Lebhaft und leuchtend sollen sie sein. Die obere Augenlinie verläuft nach
orientalischer Art zur Nase, die untere Augenlinie ist gerundet.
Augenfarbe:
Die Augen und die Augenfarbe ist eines der wichtigsten Merkmale der
Burma Katze. Die Farbe der Augen soll von gelb zu gold rangieren, je
farbintensiver und leuchtender, um so besser. Die idealen Burma-Augen
sind goldgelb. Diese charakteristische Augenfärbung der Burmesen war
nur mittels jahrzehntelanger Auslese zu verwirklichen.
Beine:
Feine, aber gut zum Körper harmonierende lange Beine. Die Hinterbeine
etwas höher als die Forderbeine.
Pfoten:
Zierlich und oval.
Schwanz:
Der Schwanz der Burmakatze ist gerade und von mittlerer Länge.

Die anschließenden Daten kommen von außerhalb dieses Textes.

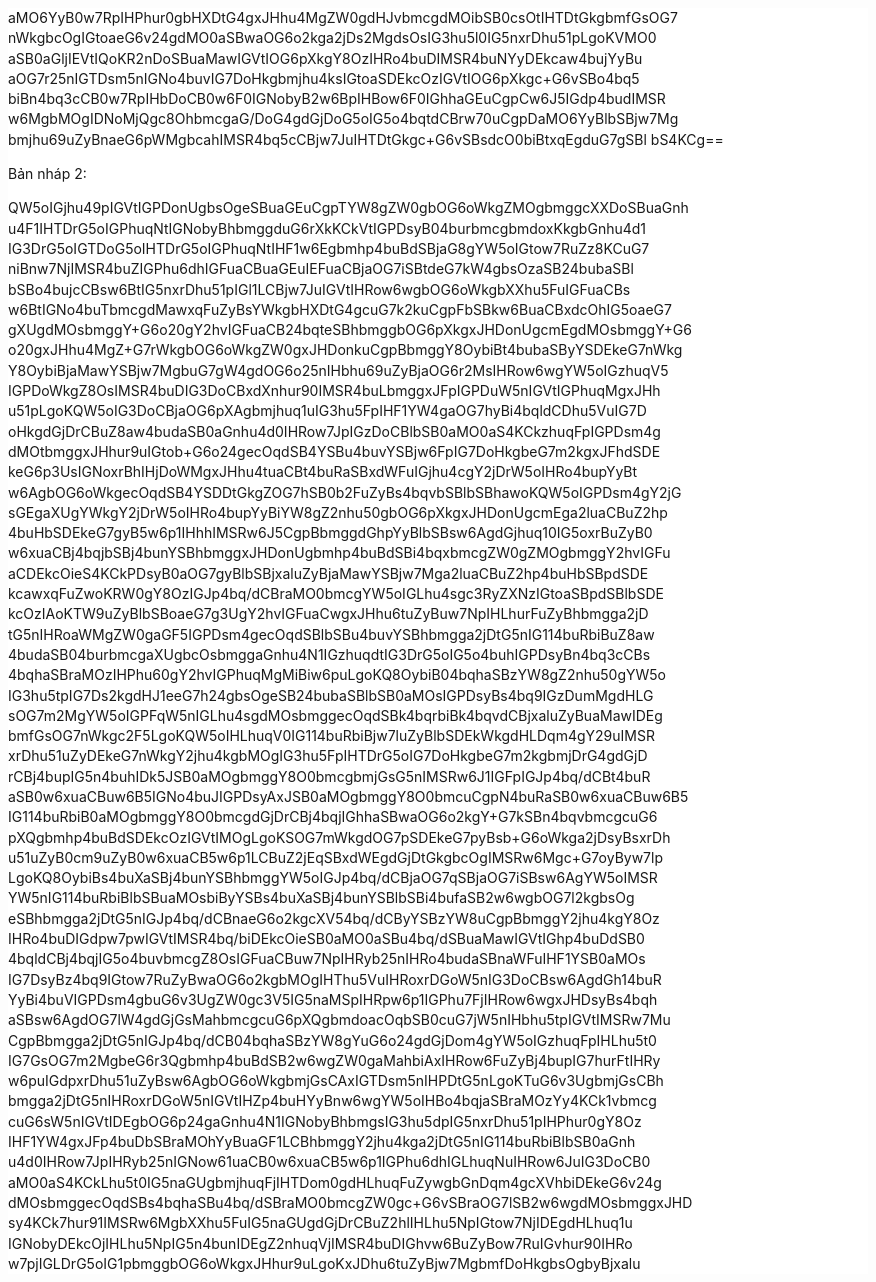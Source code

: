 aMO6YyB0w7RpIHPhur0gbHXDtG4gxJHhu4MgZW0gdHJvbmcgdMOibSB0csOtIHTDtGkgbmfGsOG7
nWkgbcOgIGtoaeG6v24gdMO0aSBwaOG6o2kga2jDs2MgdsOsIG3hu5l0IG5nxrDhu51pLgoKVMO0
aSB0aGljIEVtIQoKR2nDoSBuaMawIGVtIOG6pXkgY8OzIHRo4buDIMSR4buNYyDEkcaw4bujYyBu
aOG7r25nIGTDsm5nIGNo4buvIG7DoHkgbmjhu4ksIGtoaSDEkcOzIGVtIOG6pXkgc+G6vSBo4bq5
biBn4bq3cCB0w7RpIHbDoCB0w6F0IGNobyB2w6BpIHBow6F0IGhhaGEuCgpCw6J5IGdp4budIMSR
w6MgbMOgIDNoMjQgc8OhbmcgaG/DoG4gdGjDoG5oIG5o4bqtdCBrw70uCgpDaMO6YyBlbSBjw7Mg
bmjhu69uZyBnaeG6pWMgbcahIMSR4bq5cCBjw7JuIHTDtGkgc+G6vSBsdcO0biBtxqEgduG7gSBl
bS4KCg==

Bản nháp 2:

QW5oIGjhu49pIGVtIGPDonUgbsOgeSBuaGEuCgpTYW8gZW0gbOG6oWkgZMOgbmggcXXDoSBuaGnh
u4F1IHTDrG5oIGPhuqNtIGNobyBhbmggduG6rXkKCkVtIGPDsyB04burbmcgbmdoxKkgbGnhu4d1
IG3DrG5oIGTDoG5oIHTDrG5oIGPhuqNtIHF1w6Egbmhp4buBdSBjaG8gYW5oIGtow7RuZz8KCuG7
niBnw7NjIMSR4buZIGPhu6dhIGFuaCBuaGEuIEFuaCBjaOG7iSBtdeG7kW4gbsOzaSB24bubaSBl
bSBo4bujcCBsw6BtIG5nxrDhu51pIGl1LCBjw7JuIGVtIHRow6wgbOG6oWkgbXXhu5FuIGFuaCBs
w6BtIGNo4buTbmcgdMawxqFuZyBsYWkgbHXDtG4gcuG7k2kuCgpFbSBkw6BuaCBxdcOhIG5oaeG7
gXUgdMOsbmggY+G6o20gY2hvIGFuaCB24bqteSBhbmggbOG6pXkgxJHDonUgcmEgdMOsbmggY+G6
o20gxJHhu4MgZ+G7rWkgbOG6oWkgZW0gxJHDonkuCgpBbmggY8OybiBt4bubaSByYSDEkeG7nWkg
Y8OybiBjaMawYSBjw7MgbuG7gW4gdOG6o25nIHbhu69uZyBjaOG6r2MsIHRow6wgYW5oIGzhuqV5
IGPDoWkgZ8OsIMSR4buDIG3DoCBxdXnhur90IMSR4buLbmggxJFpIGPDuW5nIGVtIGPhuqMgxJHh
u51pLgoKQW5oIG3DoCBjaOG6pXAgbmjhuq1uIG3hu5FpIHF1YW4gaOG7hyBi4bqldCDhu5VuIG7D
oHkgdGjDrCBuZ8aw4budaSB0aGnhu4d0IHRow7JpIGzDoCBlbSB0aMO0aS4KCkzhuqFpIGPDsm4g
dMOtbmggxJHhur9uIGtob+G6o24gecOqdSB4YSBu4buvYSBjw6FpIG7DoHkgbeG7m2kgxJFhdSDE
keG6p3UsIGNoxrBhIHjDoWMgxJHhu4tuaCBt4buRaSBxdWFuIGjhu4cgY2jDrW5oIHRo4bupYyBt
w6AgbOG6oWkgecOqdSB4YSDDtGkgZOG7hSB0b2FuZyBs4bqvbSBlbSBhawoKQW5oIGPDsm4gY2jG
sGEgaXUgYWkgY2jDrW5oIHRo4bupYyBiYW8gZ2nhu50gbOG6pXkgxJHDonUgcmEga2luaCBuZ2hp
4buHbSDEkeG7gyB5w6p1IHhhIMSRw6J5CgpBbmggdGhpYyBlbSBsw6AgdGjhuq10IG5oxrBuZyB0
w6xuaCBj4bqjbSBj4bunYSBhbmggxJHDonUgbmhp4buBdSBi4bqxbmcgZW0gZMOgbmggY2hvIGFu
aCDEkcOieS4KCkPDsyB0aOG7gyBlbSBjxaluZyBjaMawYSBjw7Mga2luaCBuZ2hp4buHbSBpdSDE
kcawxqFuZwoKRW0gY8OzIGJp4bq/dCBraMO0bmcgYW5oIGLhu4sgc3RyZXNzIGtoaSBpdSBlbSDE
kcOzIAoKTW9uZyBlbSBoaeG7g3UgY2hvIGFuaCwgxJHhu6tuZyBuw7NpIHLhurFuZyBhbmgga2jD
tG5nIHRoaWMgZW0gaGF5IGPDsm4gecOqdSBlbSBu4buvYSBhbmgga2jDtG5nIG114buRbiBuZ8aw
4budaSB04burbmcgaXUgbcOsbmggaGnhu4N1IGzhuqdtIG3DrG5oIG5o4buhIGPDsyBn4bq3cCBs
4bqhaSBraMOzIHPhu60gY2hvIGPhuqMgMiBiw6puLgoKQ8OybiB04bqhaSBzYW8gZ2nhu50gYW5o
IG3hu5tpIG7Ds2kgdHJ1eeG7h24gbsOgeSB24bubaSBlbSB0aMOsIGPDsyBs4bq9IGzDumMgdHLG
sOG7m2MgYW5oIGPFqW5nIGLhu4sgdMOsbmggecOqdSBk4bqrbiBk4bqvdCBjxaluZyBuaMawIDEg
bmfGsOG7nWkgc2F5LgoKQW5oIHLhuqV0IG114buRbiBjw7luZyBlbSDEkWkgdHLDqm4gY29uIMSR
xrDhu51uZyDEkeG7nWkgY2jhu4kgbMOgIG3hu5FpIHTDrG5oIG7DoHkgbeG7m2kgbmjDrG4gdGjD
rCBj4bupIG5n4buhIDk5JSB0aMOgbmggY8O0bmcgbmjGsG5nIMSRw6J1IGFpIGJp4bq/dCBt4buR
aSB0w6xuaCBuw6B5IGNo4buJIGPDsyAxJSB0aMOgbmggY8O0bmcuCgpN4buRaSB0w6xuaCBuw6B5
IG114buRbiB0aMOgbmggY8O0bmcgdGjDrCBj4bqjIGhhaSBwaOG6o2kgY+G7kSBn4bqvbmcgcuG6
pXQgbmhp4buBdSDEkcOzIGVtIMOgLgoKSOG7mWkgdOG7pSDEkeG7pyBsb+G6oWkga2jDsyBsxrDh
u51uZyB0cm9uZyB0w6xuaCB5w6p1LCBuZ2jEqSBxdWEgdGjDtGkgbcOgIMSRw6Mgc+G7oyByw7lp
LgoKQ8OybiBs4buXaSBj4bunYSBhbmggYW5oIGJp4bq/dCBjaOG7qSBjaOG7iSBsw6AgYW5oIMSR
YW5nIG114buRbiBlbSBuaMOsbiByYSBs4buXaSBj4bunYSBlbSBi4bufaSB2w6wgbOG7l2kgbsOg
eSBhbmgga2jDtG5nIGJp4bq/dCBnaeG6o2kgcXV54bq/dCByYSBzYW8uCgpBbmggY2jhu4kgY8Oz
IHRo4buDIGdpw7pwIGVtIMSR4bq/biDEkcOieSB0aMO0aSBu4bq/dSBuaMawIGVtIGhp4buDdSB0
4bqldCBj4bqjIG5o4buvbmcgZ8OsIGFuaCBuw7NpIHRyb25nIHRo4budaSBnaWFuIHF1YSB0aMOs
IG7DsyBz4bq9IGtow7RuZyBwaOG6o2kgbMOgIHThu5VuIHRoxrDGoW5nIG3DoCBsw6AgdGh14buR
YyBi4buVIGPDsm4gbuG6v3UgZW0gc3V5IG5naMSpIHRpw6p1IGPhu7FjIHRow6wgxJHDsyBs4bqh
aSBsw6AgdOG7lW4gdGjGsMahbmcgcuG6pXQgbmdoacOqbSB0cuG7jW5nIHbhu5tpIGVtIMSRw7Mu
CgpBbmgga2jDtG5nIGJp4bq/dCB04bqhaSBzYW8gYuG6o24gdGjDom4gYW5oIGzhuqFpIHLhu5t0
IG7GsOG7m2MgbeG6r3Qgbmhp4buBdSB2w6wgZW0gaMahbiAxIHRow6FuZyBj4bupIG7hurFtIHRy
w6puIGdpxrDhu51uZyBsw6AgbOG6oWkgbmjGsCAxIGTDsm5nIHPDtG5nLgoKTuG6v3UgbmjGsCBh
bmgga2jDtG5nIHRoxrDGoW5nIGVtIHZp4buHYyBnw6wgYW5oIHBo4bqjaSBraMOzYy4KCk1vbmcg
cuG6sW5nIGVtIDEgbOG6p24gaGnhu4N1IGNobyBhbmgsIG3hu5dpIG5nxrDhu51pIHPhur0gY8Oz
IHF1YW4gxJFp4buDbSBraMOhYyBuaGF1LCBhbmggY2jhu4kga2jDtG5nIG114buRbiBlbSB0aGnh
u4d0IHRow7JpIHRyb25nIGNow61uaCB0w6xuaCB5w6p1IGPhu6dhIGLhuqNuIHRow6JuIG3DoCB0
aMO0aS4KCkLhu5t0IG5naGUgbmjhuqFjIHTDom0gdHLhuqFuZywgbGnDqm4gcXVhbiDEkeG6v24g
dMOsbmggecOqdSBs4bqhaSBu4bq/dSBraMO0bmcgZW0gc+G6vSBraOG7lSB2w6wgdMOsbmggxJHD
sy4KCk7hur91IMSRw6MgbXXhu5FuIG5naGUgdGjDrCBuZ2hlIHLhu5NpIGtow7NjIDEgdHLhuq1u
IGNobyDEkcOjIHLhu5NpIG5n4bunIDEgZ2nhuqVjIMSR4buDIGhvw6BuZyBow7RuIGvhur90IHRo
w7pjIGLDrG5oIG1pbmggbOG6oWkgxJHhur9uLgoKxJDhu6tuZyBjw7MgbmfDoHkgbsOgbyBjxalu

Er sollte am Ansatz nicht zu dick sein und leicht zulaufend, in einer
rundlichen Spitze enden. ( kein Peitschenschwanz )
Fell:
Glänzendes, kurzes, feines Fell, welches kaum Unterwolle hat.
Farben:
Neben dem klassischen Braun, gibt es die Burmakatze auch in
weiteren Farbschlägen:
hellbraun (in den USA champagner), blau, lila (USA platin), rot - oder
richtiger mandarin-orange, braun-schildpatt (seal-tortie), blaucreme,
creme, milchschokoladen-schildpatt, und lila-schildpatt.
Außer diesen, sind weitere Farbschläge bekannt.
Bei allen Farben ist der Unterkörper ein wenig heller als Rücken und Beine.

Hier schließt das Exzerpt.